Lockheed Martin’s decision comes at a time of reorganization within the US Air Force regarding the recapitalization of the KC-135. Originally, the US Air Force planned to acquire around 150 tankers in the second phase of the recapitalization, and Lockheed had partnered with Airbus to propose the LMXT for this acquisition. However, US Air Force officials had been strongly suggesting that they were leaning towards purchasing modified KC-46s for the next phase for at least a year and a half.

In March, the US Air Force announced a revision of its tanker plans, halving the planned number of tankers for the second phase to around 75. As part of this new strategy, the US Air Force has also accelerated its plans to acquire the NGAS.

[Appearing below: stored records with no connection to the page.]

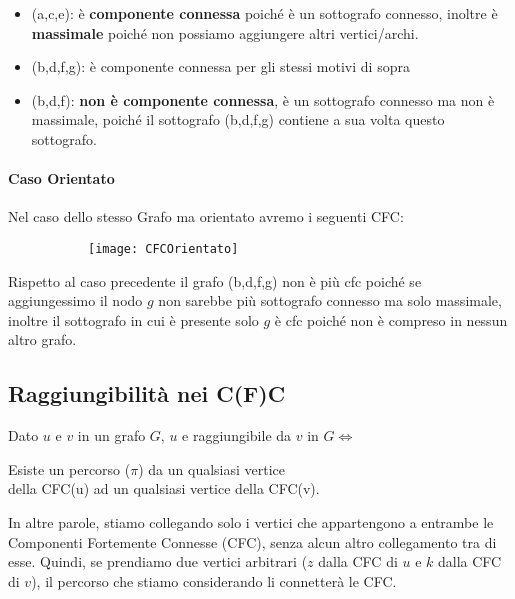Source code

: \begin{itemize}
	\item (a,c,e): è \textbf{componente connessa} poiché è un sottografo connesso, inoltre è \textbf{massimale} poiché non possiamo aggiungere altri vertici/archi.\smallskip
	
	\item (b,d,f,g): è componente connessa per gli stessi motivi di sopra \smallskip
	
	\item (b,d,f): \textbf{non è componente connessa}, è un sottografo 
	connesso ma non è massimale, poiché il sottografo (b,d,f,g) contiene a sua volta questo sottografo.
\end{itemize}

\paragraph{Caso Orientato} Nel caso dello stesso Grafo ma orientato avremo i seguenti CFC:
\begin{figure}[H]
    \centering
    \begin{subfigure}[b]{0.35\textwidth}
        \texttt{[image: CFCOrientato]} 
    \end{subfigure}
\end{figure}
Rispetto al caso precedente il grafo (b,d,f,g) non è più cfc poiché se aggiungessimo il nodo $g$ non sarebbe più sottografo connesso ma solo massimale, inoltre il sottografo in cui è presente solo $g$ è cfc poiché non è compreso in nessun altro grafo.

\subsection{Raggiungibilità nei C(F)C}

Dato $u$ e $v$ in un grafo $G$, $u$ e raggiungibile da $v$ in $G \iff$ 
\smallskip

\begin{center}
	Esiste un percorso ($\pi$) da un qualsiasi vertice \\della CFC(u) ad un qualsiasi vertice della CFC(v).
\end{center}\bigskip

In altre parole, stiamo collegando solo i vertici che appartengono a entrambe le Componenti Fortemente Connesse (CFC), senza alcun altro collegamento tra di esse. Quindi, se prendiamo due vertici arbitrari ($z$  dalla CFC di $u$ e $k$ dalla CFC di $v$), il percorso che stiamo considerando li connetterà le CFC.\smallskip

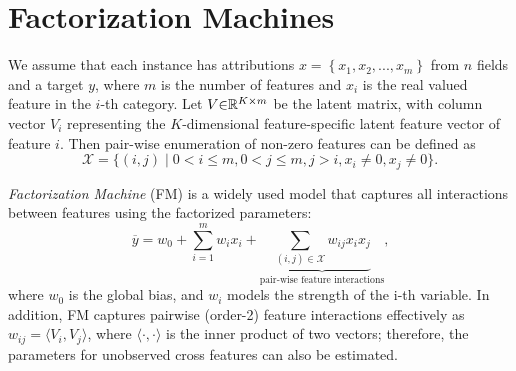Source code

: \documentclass[letterpaper]{article} \usepackage{aaai19}  \usepackage{times}  \usepackage{helvet}  \usepackage{courier}  \usepackage{url}  \usepackage{graphicx}  \frenchspacing  \setlength{\pdfpagewidth}{8.5in}  \setlength{\pdfpageheight}{11in}  \usepackage{mathtools}
\begin{document}
\section{Factorization Machines}\label{sec:fm}

We assume that each instance has attributions $x=\left\{x_{1},x_{2},...,x_{m}\right\} $ from $n$ fields and a target $y$, where $m$ is the number of features and $x_i$ is the real valued feature in the $i$-th category.
Let $V\text{\ensuremath{\in}}\mathbb{R}^{K\times m}$
be the latent matrix, with column vector
$V_{i}$ representing the $K$-dimensional feature-specific latent feature vector of feature $i$. Then pair-wise  enumeration of non-zero features can be defined as
\begin{equation}
\mathcal{X}=\{(i,j)\mid0<i\le m,0<j\le m,j>i,x_i\neq0,x_j\neq0\}.
\end{equation}

\emph{Factorization Machine} (FM)\cite{rendle2010factorization} is a widely used model that captures all interactions between features using the factorized parameters:
\begin{equation}
\overline{y}=w_0 + \sum_{i=1}^m{w_{i}x_{i}}+\underbrace{\sum_{(i,j)\in \mathcal{X}}w_{ij}x_{i}x_{j}}_\text{pair-wise feature interactions} \text{,}\label{eq:fm}
\end{equation}
where $w_0$ is the global bias, and $w_i$ models the strength of the i-th variable. In addition, FM captures pairwise (order-2) feature interactions effectively as $w_{ij}=\langle V_i,V_j\rangle$, where $\langle\cdot{,}\cdot\rangle$ is the inner product of two vectors; therefore, the parameters for unobserved cross features can also be estimated. 
\end{document}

Lockheed Martin’s withdrawal from the competition for the US Air Force tanker contract marks a significant turning point in the landscape of the US military aerospace industry. This decision paves the way for fierce competition between Airbus and Boeing to win the KC-135 recapitalization contract. It could also have an impact on the future of the US Air Force and how it modernizes its air-to-air refueling tanker fleet.

It will be interesting to follow the evolution of this competition and see how Airbus and Boeing respond to the US Air Force’s air-to-air refueling needs. One thing is certain: competition in this field is fierce, and the stakes are high, both for the companies and for the US Air Force itself. The next few months will be decisive in determining who wins this crucial contract, and will influence the future of military aviation in the United States.